Expression of Calbindin-D28k (CaBP28k) in Trophoblasts from Human Term Placenta1

Louiza Belkacemi3, Gilles Gariépy4, Catherine Mounier5, Lucie Simoneau3, and Julie Lafond2,3

Laboratoire de Physiologie Materno-foetale,3 Département des Sciences Biologiques, Université du Québec à Montréal, Montreal, Quebec, Canada Service de pathologie,4 Pavillon St. Luc, CHUM, Montreal, Quebec, Canada Polypeptide Hormone Laboratory,5 Strathcona Anatomy Building, Montreal, Quebec, Canada

Calbindin-D28k (CaBP28k) belongs to a large class of eucaryotic proteins that bind calcium (Ca2+) to a specific helix-loop-helix structure. To date, this protein was mainly linked to brain, kidneys, and pancreas. Here, we demonstrate for the first time the existence of CaBP8k in the human placental trophoblasts of the human term placenta. Placental Ca2+ transfer from maternal to fetus is crucial for fetal development, although the biochemical mechanisms responsible for this process are largely unknown. In the current study, we have investigated the 45Ca2+ uptake by human trophoblast cells in correlation with the expression CaBP28k. The expression of CaBP28k was determined by Northern blot analysis, reverse transcriptase polymerase chain reaction (RT-PCR), immunochemistry, and Western blot analysis. Indeed, Northern blot analysis revealed the presence of a CaBP28k transcript in syncytiotrophoblasts, cytotrophoblast cells, and HEK-293 cells.
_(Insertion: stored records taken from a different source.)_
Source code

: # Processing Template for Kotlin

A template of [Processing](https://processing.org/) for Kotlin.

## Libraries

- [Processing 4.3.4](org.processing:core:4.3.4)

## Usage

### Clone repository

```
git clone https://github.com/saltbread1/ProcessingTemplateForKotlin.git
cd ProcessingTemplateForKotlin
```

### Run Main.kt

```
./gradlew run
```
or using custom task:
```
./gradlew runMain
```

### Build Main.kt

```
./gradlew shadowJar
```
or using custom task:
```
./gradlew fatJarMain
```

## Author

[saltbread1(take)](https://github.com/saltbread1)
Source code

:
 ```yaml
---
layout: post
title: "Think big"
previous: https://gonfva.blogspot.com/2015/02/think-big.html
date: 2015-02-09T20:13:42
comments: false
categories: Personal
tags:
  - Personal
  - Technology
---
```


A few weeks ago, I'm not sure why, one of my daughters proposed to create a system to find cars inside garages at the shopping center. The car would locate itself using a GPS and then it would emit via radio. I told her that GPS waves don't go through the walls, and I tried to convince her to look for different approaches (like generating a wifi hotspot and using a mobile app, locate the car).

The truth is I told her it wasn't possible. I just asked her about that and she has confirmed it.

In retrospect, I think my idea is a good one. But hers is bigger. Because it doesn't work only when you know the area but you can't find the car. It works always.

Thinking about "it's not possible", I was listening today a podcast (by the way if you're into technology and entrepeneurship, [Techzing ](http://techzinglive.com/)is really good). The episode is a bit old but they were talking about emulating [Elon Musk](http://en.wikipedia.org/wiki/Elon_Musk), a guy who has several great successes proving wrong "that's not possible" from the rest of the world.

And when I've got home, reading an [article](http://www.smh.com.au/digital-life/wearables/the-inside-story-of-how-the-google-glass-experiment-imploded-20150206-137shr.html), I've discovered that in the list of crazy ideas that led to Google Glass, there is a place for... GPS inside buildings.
This was further confirmed by RT-PCR analysis followed by sequencing. In addition, anti-CaBP28k labeling was associated with cytotrophoblast and syncytiotrophoblast tissues in placental tissue sections and in vitro cultured cells. The presence of CaBP28k protein in these cells was confirmed by Western blotting. Cytotrophoblast cells isolated from human term placenta showed differentiation into syncytiotrophoblasts in culture according to the increase in hCG secretion. Both Ca2+ uptake and hCG secretion by trophoblasts increased gradually and were high at Day 4. Taken together, these data suggest that CaBP28k may play a role in Ca2+ transport or cell development in human trophoblast possibly trough Ca2+ buffering.

1 This work is funded by a grant from March of Dimes Foundation Saving Babies Together, USA.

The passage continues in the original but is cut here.